CTX may be more common in Japan, where three mutations in CYP27 have been identified. Nakashima et al. [11] noted a point mutation in CYP27 at codon 104, resulting in an arginine (CGG) to tryptophan (TGG) substitution in a Japanese family. Kim et al. [14] identified two different mutations in Japanese patients with CTX-A to G at codon 441 [CGG (Arg) to CAG (Gln)] and C to T at codon 441 [CGG (Arg) to TGG (Trp)].
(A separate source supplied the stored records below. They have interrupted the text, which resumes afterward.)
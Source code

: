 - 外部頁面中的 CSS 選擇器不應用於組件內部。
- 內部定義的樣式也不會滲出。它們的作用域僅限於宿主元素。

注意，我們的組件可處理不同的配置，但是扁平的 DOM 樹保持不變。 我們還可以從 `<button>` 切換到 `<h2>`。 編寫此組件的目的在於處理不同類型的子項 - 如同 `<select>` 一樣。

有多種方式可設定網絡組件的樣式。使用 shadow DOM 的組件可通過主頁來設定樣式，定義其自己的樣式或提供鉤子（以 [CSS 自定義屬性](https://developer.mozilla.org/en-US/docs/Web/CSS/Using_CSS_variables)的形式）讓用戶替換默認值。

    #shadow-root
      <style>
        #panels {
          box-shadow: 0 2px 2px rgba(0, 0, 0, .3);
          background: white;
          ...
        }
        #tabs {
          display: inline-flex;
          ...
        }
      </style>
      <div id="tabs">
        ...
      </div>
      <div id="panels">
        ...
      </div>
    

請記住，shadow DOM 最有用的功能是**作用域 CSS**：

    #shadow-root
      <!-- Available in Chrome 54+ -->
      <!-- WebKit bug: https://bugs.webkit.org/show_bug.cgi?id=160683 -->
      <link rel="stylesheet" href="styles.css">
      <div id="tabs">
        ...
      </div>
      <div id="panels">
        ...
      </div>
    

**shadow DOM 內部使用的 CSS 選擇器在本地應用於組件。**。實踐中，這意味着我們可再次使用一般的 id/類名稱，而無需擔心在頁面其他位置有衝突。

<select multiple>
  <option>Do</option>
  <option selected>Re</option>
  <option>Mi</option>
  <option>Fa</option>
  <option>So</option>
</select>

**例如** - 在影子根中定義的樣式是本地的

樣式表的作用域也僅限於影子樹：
Thus, CTX families from several ethnic origins are associated with mutations in CYP27 in CTX. The novel mutation described here is the first mutation discovered in a south Asian family and is different from those previously reported. The conventional method for diagnosis of CTX is usually based on the presence of certain clinical characteristics and the demonstration of an increased plasma concentration of bile alcohol and cholestanol. However, some homozygous unaffected individuals in CTX families typed to have wild type CYP27 have moderately elevated plasma cholestanol concentrations. [10] As mutations in CYP27 are casually associated with CTX, molecular diagnosis of the CYP27 gene by mutational analysis will assist in the confirmation of CTX and could be used to detect carriers of the mutation for genetic counseling in communities with high consanguinity. Experiments to test the stability of the mutant CYP27 mRNA translation of the truncated protein and possible gain of another novel function gained by a such truncated protein is being explored.